Policjant złamał rękę uczestniczce Strajku Kobiet. Rzecznik komentuje
19-letnia Aleksandra, uczestniczka Strajku Kobiet, poinformowała, że policjant, który ją zatrzymał, złamał jej rękę. Dziewczyna trafiła do szpitala i czeka ją operacja. Rzecznik policji komentuje bulwersujące zdarzenie.
11.12.2020 | aktual.: 02.03.2022 20:09
W środę 9 grudnia ulicami Warszawy przechadzał się tłum protestujących w ramach inicjatywy "Spacer dla Przyszłości", zorganizowanej m.in. przez Ogólnopolski Strajk Kobiet i Greenpeace Polska. Podczas marszu miało dojść do bulwersującej sytuacji. 19-letnia Aleksandra, uczestniczka protestu, poinformowała, że policjant najpierw wykręcił, a potem złamał jej rękę. "Padłam ofiarą przemocy policyjnej. Podczas demonstracji solidarnościowej z zatrzymanymi na komendzie na Wilczej, dokładnie o godz. 22, policja rzuciła się na zebrany tłum. (…) Ja najpierw trafiłam do kotła, w którym policja zamknęła kilka osób. Potem zostałam przyduszona poprzez ciągnięcie mnie przez funkcjonariusza za szalik, następnie zaprowadzona siłą do radiowozu" – napisała uczestniczka protestu.

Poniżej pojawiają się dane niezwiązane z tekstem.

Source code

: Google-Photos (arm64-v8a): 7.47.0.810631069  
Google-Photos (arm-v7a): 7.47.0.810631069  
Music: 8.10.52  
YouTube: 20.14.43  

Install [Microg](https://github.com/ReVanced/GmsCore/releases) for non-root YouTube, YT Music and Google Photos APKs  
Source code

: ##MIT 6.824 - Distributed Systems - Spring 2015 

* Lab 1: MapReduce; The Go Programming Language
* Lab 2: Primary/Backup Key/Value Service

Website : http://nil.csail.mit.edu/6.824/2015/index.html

"Po drodze wykręcona została mi zupełnie niepotrzebnie lewa ręka – i tak byłam eskortowana przez kilku z nich, nie stawiałam oporu. policjant, który to zrobił, zrobił to z taką siłą, że złamał mi rękę, (...), jest to złamanie spiralne z odłamem pośrednim trzonu kości ramiennej lewej – kwalifikujące się do leczenia operacyjnego" – dodała dziewczyna.
Poturbowaną dziewczyną zawiózł na SOR poseł Koalicji Obywatelskiej Michał Szczerba. 19-letnią Olę czeka operacja ręki.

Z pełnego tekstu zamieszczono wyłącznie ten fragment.